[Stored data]

——

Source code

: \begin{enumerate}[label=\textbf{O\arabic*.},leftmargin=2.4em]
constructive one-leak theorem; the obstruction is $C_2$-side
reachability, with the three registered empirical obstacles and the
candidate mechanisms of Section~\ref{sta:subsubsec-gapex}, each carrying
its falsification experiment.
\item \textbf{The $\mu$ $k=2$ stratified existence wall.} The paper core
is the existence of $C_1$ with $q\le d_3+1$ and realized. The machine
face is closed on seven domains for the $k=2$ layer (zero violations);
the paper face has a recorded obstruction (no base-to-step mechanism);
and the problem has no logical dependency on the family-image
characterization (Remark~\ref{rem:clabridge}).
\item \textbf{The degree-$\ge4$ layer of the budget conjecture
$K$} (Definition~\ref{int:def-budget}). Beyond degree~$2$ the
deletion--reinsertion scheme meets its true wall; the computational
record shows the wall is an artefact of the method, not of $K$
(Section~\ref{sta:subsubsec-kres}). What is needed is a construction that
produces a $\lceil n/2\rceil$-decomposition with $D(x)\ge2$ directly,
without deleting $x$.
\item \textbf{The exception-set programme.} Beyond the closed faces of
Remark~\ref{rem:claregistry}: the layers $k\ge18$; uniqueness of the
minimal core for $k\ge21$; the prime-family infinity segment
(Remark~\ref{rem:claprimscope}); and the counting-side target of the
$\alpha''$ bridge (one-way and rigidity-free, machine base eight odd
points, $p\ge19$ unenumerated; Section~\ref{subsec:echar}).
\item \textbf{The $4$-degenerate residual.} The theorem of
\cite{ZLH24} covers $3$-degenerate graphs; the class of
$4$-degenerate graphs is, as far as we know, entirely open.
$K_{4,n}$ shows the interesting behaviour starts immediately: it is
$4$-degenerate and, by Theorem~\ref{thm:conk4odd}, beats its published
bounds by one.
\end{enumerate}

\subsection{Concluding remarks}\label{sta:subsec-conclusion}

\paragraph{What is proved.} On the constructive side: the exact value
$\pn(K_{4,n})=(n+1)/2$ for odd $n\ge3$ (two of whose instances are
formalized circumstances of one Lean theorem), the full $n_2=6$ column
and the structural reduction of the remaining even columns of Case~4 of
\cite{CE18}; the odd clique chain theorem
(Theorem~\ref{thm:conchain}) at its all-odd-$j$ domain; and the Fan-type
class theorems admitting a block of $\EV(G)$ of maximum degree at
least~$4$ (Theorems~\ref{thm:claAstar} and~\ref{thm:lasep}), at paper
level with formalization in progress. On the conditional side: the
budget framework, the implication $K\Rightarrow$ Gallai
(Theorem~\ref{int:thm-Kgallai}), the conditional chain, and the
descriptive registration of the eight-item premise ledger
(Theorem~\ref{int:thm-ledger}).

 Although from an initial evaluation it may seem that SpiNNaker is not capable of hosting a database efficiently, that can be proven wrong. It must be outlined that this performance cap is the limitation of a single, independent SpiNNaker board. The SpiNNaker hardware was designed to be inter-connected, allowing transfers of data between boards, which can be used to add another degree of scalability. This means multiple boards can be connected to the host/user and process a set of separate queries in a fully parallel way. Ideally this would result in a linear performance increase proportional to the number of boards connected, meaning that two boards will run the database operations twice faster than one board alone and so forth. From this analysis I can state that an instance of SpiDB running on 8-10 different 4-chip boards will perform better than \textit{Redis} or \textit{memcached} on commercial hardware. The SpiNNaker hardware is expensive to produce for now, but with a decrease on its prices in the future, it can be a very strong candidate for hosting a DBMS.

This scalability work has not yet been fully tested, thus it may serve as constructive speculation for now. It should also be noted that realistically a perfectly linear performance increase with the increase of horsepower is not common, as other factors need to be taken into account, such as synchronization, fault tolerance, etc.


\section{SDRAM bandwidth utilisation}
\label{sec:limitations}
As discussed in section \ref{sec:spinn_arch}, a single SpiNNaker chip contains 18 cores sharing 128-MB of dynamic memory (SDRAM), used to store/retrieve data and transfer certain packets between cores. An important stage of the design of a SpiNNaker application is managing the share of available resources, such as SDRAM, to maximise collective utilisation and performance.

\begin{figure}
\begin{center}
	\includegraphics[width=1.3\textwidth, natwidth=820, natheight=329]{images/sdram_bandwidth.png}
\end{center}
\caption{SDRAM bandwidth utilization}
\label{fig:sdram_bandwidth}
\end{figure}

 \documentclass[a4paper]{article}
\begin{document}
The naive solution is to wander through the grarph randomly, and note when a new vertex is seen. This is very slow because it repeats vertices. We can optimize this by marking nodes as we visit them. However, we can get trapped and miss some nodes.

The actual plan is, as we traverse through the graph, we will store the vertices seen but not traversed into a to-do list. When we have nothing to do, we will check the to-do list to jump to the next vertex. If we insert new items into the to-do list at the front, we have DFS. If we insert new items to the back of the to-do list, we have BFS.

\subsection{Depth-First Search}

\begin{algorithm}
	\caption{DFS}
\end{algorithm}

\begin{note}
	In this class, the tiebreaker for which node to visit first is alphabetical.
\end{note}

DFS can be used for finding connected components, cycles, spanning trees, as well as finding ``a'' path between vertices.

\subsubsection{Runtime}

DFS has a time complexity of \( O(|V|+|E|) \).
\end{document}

——

Your instructions:
Each line from the top of the entries above through the line containing "The theorem of" must be transcribed exactly, and no other line may appear.

Reply:
Source code

: \begin{enumerate}[label=\textbf{O\arabic*.},leftmargin=2.4em]
constructive one-leak theorem; the obstruction is $C_2$-side
reachability, with the three registered empirical obstacles and the
candidate mechanisms of Section~\ref{sta:subsubsec-gapex}, each carrying
its falsification experiment.
\item \textbf{The $\mu$ $k=2$ stratified existence wall.} The paper core
is the existence of $C_1$ with $q\le d_3+1$ and realized. The machine
face is closed on seven domains for the $k=2$ layer (zero violations);
the paper face has a recorded obstruction (no base-to-step mechanism);
and the problem has no logical dependency on the family-image
characterization (Remark~\ref{rem:clabridge}).
\item \textbf{The degree-$\ge4$ layer of the budget conjecture
$K$} (Definition~\ref{int:def-budget}). Beyond degree~$2$ the
deletion--reinsertion scheme meets its true wall; the computational
record shows the wall is an artefact of the method, not of $K$
(Section~\ref{sta:subsubsec-kres}). What is needed is a construction that
produces a $\lceil n/2\rceil$-decomposition with $D(x)\ge2$ directly,
without deleting $x$.
\item \textbf{The exception-set programme.} Beyond the closed faces of
Remark~\ref{rem:claregistry}: the layers $k\ge18$; uniqueness of the
minimal core for $k\ge21$; the prime-family infinity segment
(Remark~\ref{rem:claprimscope}); and the counting-side target of the
$\alpha''$ bridge (one-way and rigidity-free, machine base eight odd
points, $p\ge19$ unenumerated; Section~\ref{subsec:echar}).
\item \textbf{The $4$-degenerate residual.} The theorem of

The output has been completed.